◆ Task objective ◆
Set down every entry word for word. Omit the pictures.

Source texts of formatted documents

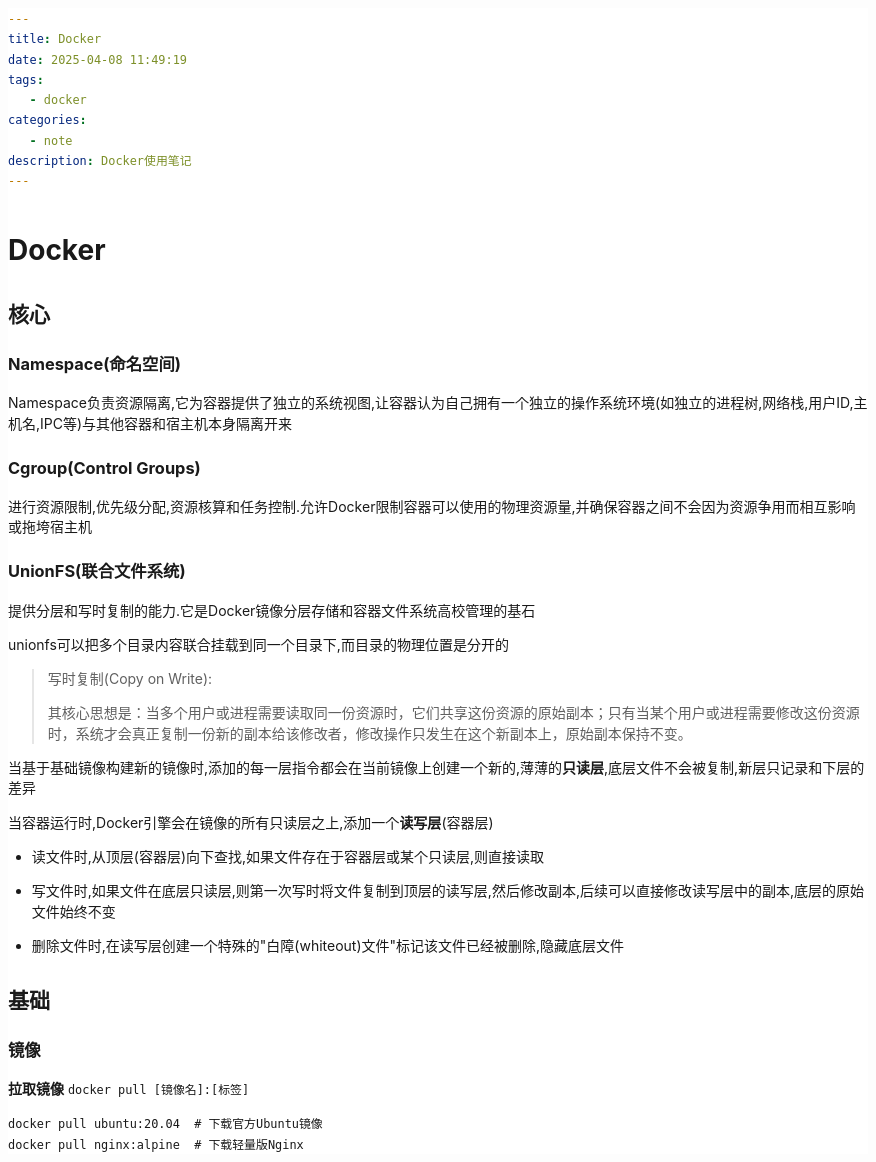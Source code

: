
 ```yaml
---
title: Docker
date: 2025-04-08 11:49:19
tags:
   - docker
categories:
   - note
description: Docker使用笔记
---
```


# Docker

## 核心

### Namespace(命名空间)

Namespace负责资源隔离,它为容器提供了独立的系统视图,让容器认为自己拥有一个独立的操作系统环境(如独立的进程树,网络栈,用户ID,主机名,IPC等)与其他容器和宿主机本身隔离开来

### Cgroup(Control Groups)

进行资源限制,优先级分配,资源核算和任务控制.允许Docker限制容器可以使用的物理资源量,并确保容器之间不会因为资源争用而相互影响或拖垮宿主机

### UnionFS(联合文件系统)

提供分层和写时复制的能力.它是Docker镜像分层存储和容器文件系统高校管理的基石

unionfs可以把多个目录内容联合挂载到同一个目录下,而目录的物理位置是分开的

> 写时复制(Copy on Write):
>
> 其核心思想是：当多个用户或进程需要读取同一份资源时，它们共享这份资源的原始副本；只有当某个用户或进程需要修改这份资源时，系统才会真正复制一份新的副本给该修改者，修改操作只发生在这个新副本上，原始副本保持不变。

当基于基础镜像构建新的镜像时,添加的每一层指令都会在当前镜像上创建一个新的,薄薄的**只读层**,底层文件不会被复制,新层只记录和下层的差异

当容器运行时,Docker引擎会在镜像的所有只读层之上,添加一个**读写层**(容器层)

- 读文件时,从顶层(容器层)向下查找,如果文件存在于容器层或某个只读层,则直接读取

- 写文件时,如果文件在底层只读层,则第一次写时将文件复制到顶层的读写层,然后修改副本,后续可以直接修改读写层中的副本,底层的原始文件始终不变

- 删除文件时,在读写层创建一个特殊的"白障(whiteout)文件"标记该文件已经被删除,隐藏底层文件

## 基础

### 镜像

**拉取镜像**
`docker pull [镜像名]:[标签]`

```
docker pull ubuntu:20.04  # 下载官方Ubuntu镜像
docker pull nginx:alpine  # 下载轻量版Nginx
```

◆ Written solution ◆
Source code

:
 ```yaml
---
title: Docker
date: 2025-04-08 11:49:19
tags:
   - docker
categories:
   - note
description: Docker使用笔记
---
```


# Docker

## 核心

### Namespace(命名空间)

Namespace负责资源隔离,它为容器提供了独立的系统视图,让容器认为自己拥有一个独立的操作系统环境(如独立的进程树,网络栈,用户ID,主机名,IPC等)与其他容器和宿主机本身隔离开来

### Cgroup(Control Groups)

进行资源限制,优先级分配,资源核算和任务控制.允许Docker限制容器可以使用的物理资源量,并确保容器之间不会因为资源争用而相互影响或拖垮宿主机

### UnionFS(联合文件系统)

提供分层和写时复制的能力.它是Docker镜像分层存储和容器文件系统高校管理的基石

unionfs可以把多个目录内容联合挂载到同一个目录下,而目录的物理位置是分开的

> 写时复制(Copy on Write):
>
> 其核心思想是：当多个用户或进程需要读取同一份资源时，它们共享这份资源的原始副本；只有当某个用户或进程需要修改这份资源时，系统才会真正复制一份新的副本给该修改者，修改操作只发生在这个新副本上，原始副本保持不变。

当基于基础镜像构建新的镜像时,添加的每一层指令都会在当前镜像上创建一个新的,薄薄的**只读层**,底层文件不会被复制,新层只记录和下层的差异

当容器运行时,Docker引擎会在镜像的所有只读层之上,添加一个**读写层**(容器层)

- 读文件时,从顶层(容器层)向下查找,如果文件存在于容器层或某个只读层,则直接读取

- 写文件时,如果文件在底层只读层,则第一次写时将文件复制到顶层的读写层,然后修改副本,后续可以直接修改读写层中的副本,底层的原始文件始终不变

- 删除文件时,在读写层创建一个特殊的"白障(whiteout)文件"标记该文件已经被删除,隐藏底层文件

## 基础

### 镜像

**拉取镜像**
`docker pull [镜像名]:[标签]`

```
docker pull ubuntu:20.04  # 下载官方Ubuntu镜像
docker pull nginx:alpine  # 下载轻量版Nginx
```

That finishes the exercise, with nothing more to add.